Questa domanda ci avvicina all’essenza del 25 dicembre. Ma prima ci sarebbe qualcosa da dire circa l’usuale – e un po’ “piatto” – buon Natale, espressione su cui generalmente non si riflette. Augurare un Natale “buono” può avere una vasta gamma di significati che qui non mette conto analizzare, bastando solo dire che si tratta di bontà nel senso di stare bene in molti modi. Più inerente al benessere spirituale è l’equivalente serbo della nostra espressione augurale: srèćan bòžić, in cui srèćan indica felicità. E per il Cristiano il Natale non può che essere felice, per il semplice fatto di contenere (per il momento limitiamoci a questo verbo la più elevata e positiva delle “buone novelle”: il Lógos divino si è incarnato ed è fra di noi [3], in un’operazione coinvolgente l’intera Trinità.

Note

[1] Spesso gli articoli sono frutto di riflessioni provocate da esperienze personali, come nel caso del presente scritto, il cui autore – dopo due anni di precario auto-esonero dall’incombenza annuale del “cenone” natalizio – stavolta è fresco reduce da un’apposita cena famigliare. A mancare del tutto era un qualsiasi contenuto religioso-spirituale inerente al 25 dicembre (inteso come Natale e non come solstizio d’inverno). D’altro canto, la figlia è apparentemente agnostica, ateo il suo compagno, il loro figlioletto coerentemente non battezzato, atei entrambi i genitori del sopramenzionato compagno. Credenti, invece, colui che scrive e la moglie. Mancava un ulteriore ateo: il figlio che vive a Roma. Inutile cercare un nesso logico tra questa scombiccherata compagnia e il Natale al di là del riunirsi tra mura domestiche per mangiare l’immancabile porcellino arrosto con patate (leitão, la porchetta portoghese). Atmosfera come sempre formalmente allegra, ma sempre incombente il pericolo di qualche sproposito involontario o, peggio, volontario (in genere da parte del sottoscritto). Ovviamente, assenza del presepe; per forza, ormai il Natale – nel silenzio/assenso della Chiesa romano-cattolica e della galassia protestante – è la festa di Babbo Natale. Ovvio che troneggi, in tutto il suo “splendore”, il pagano-nordico albero di natale. Una prece per quei Cristiani che nel mondo ancora rischiano la pelle per voler celebrare religiosamente il Natale. E magari senza neppure una consolante fetta fredda di leitão).

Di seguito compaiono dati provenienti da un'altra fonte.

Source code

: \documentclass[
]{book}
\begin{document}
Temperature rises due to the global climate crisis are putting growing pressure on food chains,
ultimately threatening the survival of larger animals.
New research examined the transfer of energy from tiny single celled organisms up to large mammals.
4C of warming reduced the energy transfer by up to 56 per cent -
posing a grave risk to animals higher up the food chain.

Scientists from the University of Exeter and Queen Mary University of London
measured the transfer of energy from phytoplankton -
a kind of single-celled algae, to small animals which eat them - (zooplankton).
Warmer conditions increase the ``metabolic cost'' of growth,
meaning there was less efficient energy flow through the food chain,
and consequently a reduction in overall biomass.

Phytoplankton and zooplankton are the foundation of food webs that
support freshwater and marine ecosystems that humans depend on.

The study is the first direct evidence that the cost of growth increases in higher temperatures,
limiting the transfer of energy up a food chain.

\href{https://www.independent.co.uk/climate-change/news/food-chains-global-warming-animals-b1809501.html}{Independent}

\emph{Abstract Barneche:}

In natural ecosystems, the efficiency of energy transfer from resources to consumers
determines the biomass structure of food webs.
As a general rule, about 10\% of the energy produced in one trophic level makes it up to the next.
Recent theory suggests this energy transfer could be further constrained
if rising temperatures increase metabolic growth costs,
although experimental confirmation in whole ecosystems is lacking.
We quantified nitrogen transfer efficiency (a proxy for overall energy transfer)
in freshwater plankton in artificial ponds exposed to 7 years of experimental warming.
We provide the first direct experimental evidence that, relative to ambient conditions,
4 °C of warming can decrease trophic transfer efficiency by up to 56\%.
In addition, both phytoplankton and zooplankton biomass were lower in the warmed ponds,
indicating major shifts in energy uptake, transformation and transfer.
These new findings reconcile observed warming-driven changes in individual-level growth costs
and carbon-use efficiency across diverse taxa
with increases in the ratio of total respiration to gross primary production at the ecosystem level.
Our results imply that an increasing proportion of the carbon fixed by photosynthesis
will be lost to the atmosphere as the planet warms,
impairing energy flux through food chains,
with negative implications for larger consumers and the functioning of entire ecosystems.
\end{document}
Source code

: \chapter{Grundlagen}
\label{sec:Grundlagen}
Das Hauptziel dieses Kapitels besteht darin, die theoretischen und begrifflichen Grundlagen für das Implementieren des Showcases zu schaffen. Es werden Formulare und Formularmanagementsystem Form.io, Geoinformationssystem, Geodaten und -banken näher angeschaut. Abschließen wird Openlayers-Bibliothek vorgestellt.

[2] Nei Balcani non islamici lo spiritoso venuto da Occidente può rimediare una classica coltellata ortodossa, punitiva e pedagogica nello stesso tempo.

[3] In russo, al contrario, l’augurio è dello stesso tipo del nostro: Доброго Рождества. In greco è kαλά Χριστούγεννα, in cui il bene e/o la bontà e/o la bellezza di kαλά sono espressamente riferiti al fatto della nascità di Cristo, e non di un inesistente babbo natale calato dal gelo nordico.